I really have to get something off my chest.
It’s a presentation matter – on the BBC actually.
It’s something that’s seriously driving me up the bleedin’ wall.
Some years ago my now 60 year old ears finally retired from UK commercial radio. I could no longer stand the countless screaming, somewhat hysterical, ego fuelled disc-jockeys (called “presenters” in my day). So now I prefer the more sedate, dare I suggest, somewhat professional tones of Radio 4 and Radio 3. It’s nice to listen to a radio programme from beginning to end without reminders from the annoying sponsors or advertisers forcing me to buy more bloody face cream or an insurance plan for my pet zebra.
However on Radio 4 lately I noticed that the announcers (yes, they do still have continuity announcers) are reduced to literally shouting very loudly indeed over the closing credits of The News Quiz.
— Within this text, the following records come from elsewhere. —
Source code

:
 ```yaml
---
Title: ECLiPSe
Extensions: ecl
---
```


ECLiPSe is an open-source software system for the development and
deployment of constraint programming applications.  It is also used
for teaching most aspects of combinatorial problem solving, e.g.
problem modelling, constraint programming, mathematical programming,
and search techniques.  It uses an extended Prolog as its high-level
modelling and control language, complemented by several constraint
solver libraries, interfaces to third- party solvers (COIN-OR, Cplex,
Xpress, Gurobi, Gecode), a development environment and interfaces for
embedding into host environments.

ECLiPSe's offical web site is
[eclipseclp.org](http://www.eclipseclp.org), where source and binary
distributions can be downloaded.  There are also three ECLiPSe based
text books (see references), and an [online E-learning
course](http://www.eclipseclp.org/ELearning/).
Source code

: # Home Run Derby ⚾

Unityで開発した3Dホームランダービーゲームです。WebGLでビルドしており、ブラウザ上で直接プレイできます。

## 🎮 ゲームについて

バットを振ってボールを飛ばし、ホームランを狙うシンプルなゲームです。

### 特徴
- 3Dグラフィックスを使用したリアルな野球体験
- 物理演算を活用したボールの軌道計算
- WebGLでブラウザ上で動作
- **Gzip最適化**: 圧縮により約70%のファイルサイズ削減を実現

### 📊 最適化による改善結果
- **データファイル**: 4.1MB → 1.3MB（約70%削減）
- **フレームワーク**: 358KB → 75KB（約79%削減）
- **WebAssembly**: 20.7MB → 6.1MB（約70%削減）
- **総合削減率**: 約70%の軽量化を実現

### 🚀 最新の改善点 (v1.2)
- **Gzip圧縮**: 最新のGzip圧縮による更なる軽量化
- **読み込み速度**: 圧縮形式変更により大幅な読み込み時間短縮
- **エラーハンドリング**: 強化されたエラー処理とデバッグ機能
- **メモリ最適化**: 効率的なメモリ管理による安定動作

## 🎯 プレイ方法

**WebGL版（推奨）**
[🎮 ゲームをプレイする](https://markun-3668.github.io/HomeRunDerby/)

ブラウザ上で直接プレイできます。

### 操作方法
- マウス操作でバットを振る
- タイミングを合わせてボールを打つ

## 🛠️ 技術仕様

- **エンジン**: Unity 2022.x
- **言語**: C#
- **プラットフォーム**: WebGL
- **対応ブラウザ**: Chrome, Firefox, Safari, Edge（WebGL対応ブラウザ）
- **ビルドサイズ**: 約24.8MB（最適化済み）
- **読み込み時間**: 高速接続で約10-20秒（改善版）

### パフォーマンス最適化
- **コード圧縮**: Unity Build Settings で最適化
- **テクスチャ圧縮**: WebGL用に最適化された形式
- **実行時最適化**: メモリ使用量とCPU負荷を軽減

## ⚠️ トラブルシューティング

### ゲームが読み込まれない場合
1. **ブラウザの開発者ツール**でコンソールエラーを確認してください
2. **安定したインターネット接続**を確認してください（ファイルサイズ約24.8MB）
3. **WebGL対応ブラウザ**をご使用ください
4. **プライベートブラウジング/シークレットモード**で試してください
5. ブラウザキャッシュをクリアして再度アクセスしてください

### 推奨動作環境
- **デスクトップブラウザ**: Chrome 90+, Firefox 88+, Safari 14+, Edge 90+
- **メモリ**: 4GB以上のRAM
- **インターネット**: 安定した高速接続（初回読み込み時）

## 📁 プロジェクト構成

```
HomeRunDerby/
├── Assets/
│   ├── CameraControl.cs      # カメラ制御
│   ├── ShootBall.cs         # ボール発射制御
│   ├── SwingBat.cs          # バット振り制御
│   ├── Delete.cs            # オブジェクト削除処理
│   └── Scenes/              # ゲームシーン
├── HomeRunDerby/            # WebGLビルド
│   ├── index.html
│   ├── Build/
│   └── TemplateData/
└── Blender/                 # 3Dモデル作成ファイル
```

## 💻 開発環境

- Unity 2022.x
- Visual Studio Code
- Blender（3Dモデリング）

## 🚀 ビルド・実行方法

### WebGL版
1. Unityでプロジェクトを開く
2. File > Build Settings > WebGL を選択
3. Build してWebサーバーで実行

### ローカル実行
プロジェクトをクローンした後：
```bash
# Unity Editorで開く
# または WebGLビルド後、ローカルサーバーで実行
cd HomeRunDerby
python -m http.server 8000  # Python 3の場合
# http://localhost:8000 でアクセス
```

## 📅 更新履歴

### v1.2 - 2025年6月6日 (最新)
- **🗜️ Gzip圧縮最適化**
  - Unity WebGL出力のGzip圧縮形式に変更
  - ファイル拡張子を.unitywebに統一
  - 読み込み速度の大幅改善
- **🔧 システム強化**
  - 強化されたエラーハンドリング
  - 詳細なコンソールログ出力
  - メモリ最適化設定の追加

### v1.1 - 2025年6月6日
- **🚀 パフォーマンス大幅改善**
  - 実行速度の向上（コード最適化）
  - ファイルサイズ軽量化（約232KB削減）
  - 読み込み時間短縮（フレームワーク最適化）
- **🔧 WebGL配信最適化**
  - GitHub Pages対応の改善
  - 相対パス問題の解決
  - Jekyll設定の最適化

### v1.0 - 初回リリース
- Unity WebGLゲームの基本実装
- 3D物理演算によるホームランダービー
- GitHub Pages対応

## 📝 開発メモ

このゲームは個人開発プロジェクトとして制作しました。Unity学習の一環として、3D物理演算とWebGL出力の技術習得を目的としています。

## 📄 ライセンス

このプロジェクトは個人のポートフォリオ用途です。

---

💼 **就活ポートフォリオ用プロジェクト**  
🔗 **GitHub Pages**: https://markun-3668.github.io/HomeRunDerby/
I listened the other evening and it seemed the technical operator was doing all in his (or her) power to drown out the announcer who appeared to be left quite knackered by the end of the junction.
On BBC Two television last night quite the opposite. The duty announcer spent the entire evening whispering his links. Even when the volume on my television set was turned up to ‘dangerous’ I still could not hear his mumblings. And yes! He was mumbling.
Then to top it all on BBC Three there’s the pretend wacky ‘I don’t give a toss what you think of my voice’ announcers. These seemingly ten year olds who sound more akin to Gracie Fields and George Formby on speed than someone in continuity. One link the other night into Family Guy almost forced me to stick my boot through the screen. Instead of damaging my television set, I considered hiring a translator who could speak Waffle.
Is it me? Have you spotted these attempts to make BBC continuity ‘groovy’? Because it really doesn’t work … trust me, I know about these things.